*** Available data
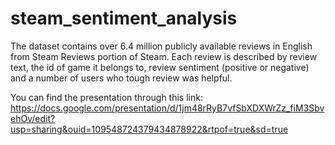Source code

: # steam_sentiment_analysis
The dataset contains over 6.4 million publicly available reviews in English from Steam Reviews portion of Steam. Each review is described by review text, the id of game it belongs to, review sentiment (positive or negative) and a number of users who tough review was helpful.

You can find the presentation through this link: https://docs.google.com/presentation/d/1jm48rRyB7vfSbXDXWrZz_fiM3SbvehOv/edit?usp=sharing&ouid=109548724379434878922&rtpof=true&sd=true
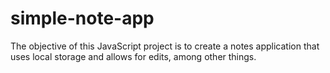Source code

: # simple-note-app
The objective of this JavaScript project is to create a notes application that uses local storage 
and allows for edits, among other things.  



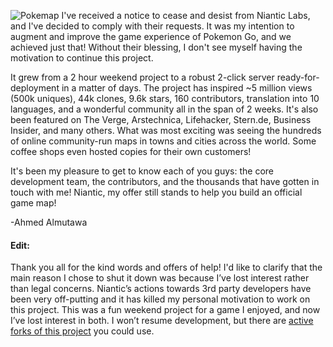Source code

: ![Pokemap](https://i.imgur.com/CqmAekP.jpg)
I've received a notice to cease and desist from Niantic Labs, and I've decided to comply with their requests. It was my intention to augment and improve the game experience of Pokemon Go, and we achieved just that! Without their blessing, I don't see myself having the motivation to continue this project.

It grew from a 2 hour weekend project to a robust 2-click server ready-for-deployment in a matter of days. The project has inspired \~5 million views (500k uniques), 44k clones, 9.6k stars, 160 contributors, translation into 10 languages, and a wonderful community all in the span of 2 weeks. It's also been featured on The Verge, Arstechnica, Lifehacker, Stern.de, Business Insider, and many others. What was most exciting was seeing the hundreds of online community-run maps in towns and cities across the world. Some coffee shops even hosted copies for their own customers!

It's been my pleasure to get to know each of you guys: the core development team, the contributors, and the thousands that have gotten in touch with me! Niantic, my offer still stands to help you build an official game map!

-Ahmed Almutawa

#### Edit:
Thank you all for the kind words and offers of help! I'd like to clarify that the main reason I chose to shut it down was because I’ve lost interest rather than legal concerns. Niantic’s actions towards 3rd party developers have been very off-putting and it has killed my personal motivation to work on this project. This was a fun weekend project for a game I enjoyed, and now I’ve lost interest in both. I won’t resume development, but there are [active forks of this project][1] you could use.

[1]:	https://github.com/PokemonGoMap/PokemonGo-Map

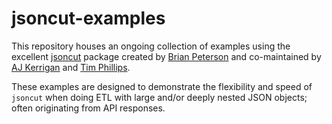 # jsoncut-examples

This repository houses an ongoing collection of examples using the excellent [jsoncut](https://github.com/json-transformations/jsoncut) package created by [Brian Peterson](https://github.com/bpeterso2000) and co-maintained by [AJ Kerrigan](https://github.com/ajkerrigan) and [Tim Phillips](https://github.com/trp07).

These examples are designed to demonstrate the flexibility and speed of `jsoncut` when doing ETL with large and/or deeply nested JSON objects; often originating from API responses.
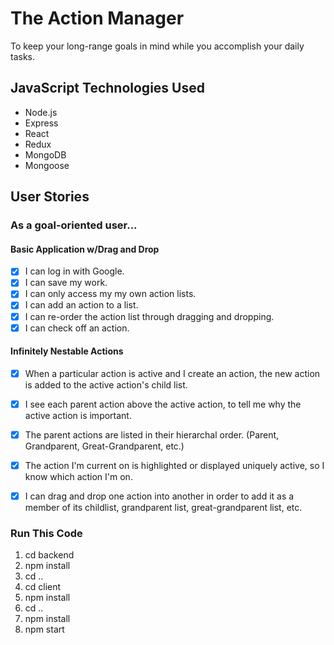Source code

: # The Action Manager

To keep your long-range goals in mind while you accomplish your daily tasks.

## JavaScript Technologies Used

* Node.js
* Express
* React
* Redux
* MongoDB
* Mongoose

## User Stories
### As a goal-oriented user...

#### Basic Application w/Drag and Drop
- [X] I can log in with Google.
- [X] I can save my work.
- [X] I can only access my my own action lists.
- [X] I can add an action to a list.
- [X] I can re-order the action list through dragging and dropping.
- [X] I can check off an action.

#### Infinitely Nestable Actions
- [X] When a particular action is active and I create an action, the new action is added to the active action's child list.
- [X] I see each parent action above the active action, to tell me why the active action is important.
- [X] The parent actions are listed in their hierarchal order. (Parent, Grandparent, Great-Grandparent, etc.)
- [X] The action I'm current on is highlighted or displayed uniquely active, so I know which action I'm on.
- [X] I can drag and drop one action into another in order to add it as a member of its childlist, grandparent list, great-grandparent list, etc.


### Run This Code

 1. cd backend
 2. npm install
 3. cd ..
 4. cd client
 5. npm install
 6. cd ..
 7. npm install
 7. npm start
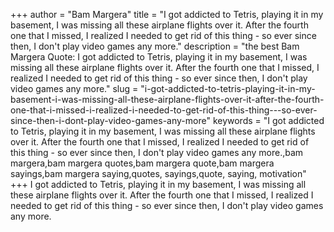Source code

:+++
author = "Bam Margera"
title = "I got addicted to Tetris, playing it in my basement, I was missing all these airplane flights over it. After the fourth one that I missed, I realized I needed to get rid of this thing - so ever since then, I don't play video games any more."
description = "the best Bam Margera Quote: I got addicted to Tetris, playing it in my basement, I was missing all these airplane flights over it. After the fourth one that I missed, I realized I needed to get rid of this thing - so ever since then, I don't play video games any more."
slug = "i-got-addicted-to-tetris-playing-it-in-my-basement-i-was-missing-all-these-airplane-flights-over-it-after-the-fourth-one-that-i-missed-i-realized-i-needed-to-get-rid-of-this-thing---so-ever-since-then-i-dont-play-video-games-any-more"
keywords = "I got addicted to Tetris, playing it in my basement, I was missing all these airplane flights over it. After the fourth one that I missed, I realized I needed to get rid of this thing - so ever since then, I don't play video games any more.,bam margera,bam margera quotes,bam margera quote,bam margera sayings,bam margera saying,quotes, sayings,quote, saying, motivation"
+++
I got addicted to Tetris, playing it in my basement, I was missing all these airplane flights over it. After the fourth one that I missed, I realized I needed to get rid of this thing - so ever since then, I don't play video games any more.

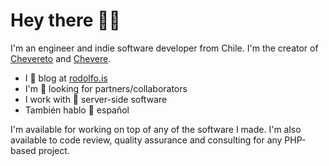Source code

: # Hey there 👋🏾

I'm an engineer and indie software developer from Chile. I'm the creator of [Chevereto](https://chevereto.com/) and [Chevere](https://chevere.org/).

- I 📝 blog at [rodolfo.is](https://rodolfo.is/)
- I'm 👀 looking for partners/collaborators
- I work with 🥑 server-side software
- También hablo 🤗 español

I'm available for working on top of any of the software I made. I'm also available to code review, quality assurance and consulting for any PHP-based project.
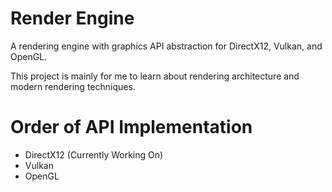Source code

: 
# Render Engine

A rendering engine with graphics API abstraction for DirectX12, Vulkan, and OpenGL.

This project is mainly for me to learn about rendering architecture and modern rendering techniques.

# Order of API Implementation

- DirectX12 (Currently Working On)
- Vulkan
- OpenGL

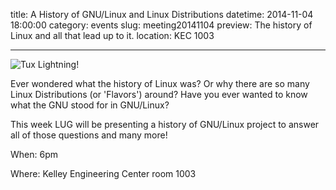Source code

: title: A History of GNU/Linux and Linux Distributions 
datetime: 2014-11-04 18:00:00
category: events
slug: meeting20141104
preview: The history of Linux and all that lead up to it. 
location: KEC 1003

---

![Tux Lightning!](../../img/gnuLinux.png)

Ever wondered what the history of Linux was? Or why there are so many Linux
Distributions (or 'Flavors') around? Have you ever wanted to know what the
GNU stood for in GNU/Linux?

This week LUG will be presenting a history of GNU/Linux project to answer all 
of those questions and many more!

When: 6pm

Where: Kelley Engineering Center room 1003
******
Reply with the number of lines in the preceding entries that contain "Vulkan", and no other words.

2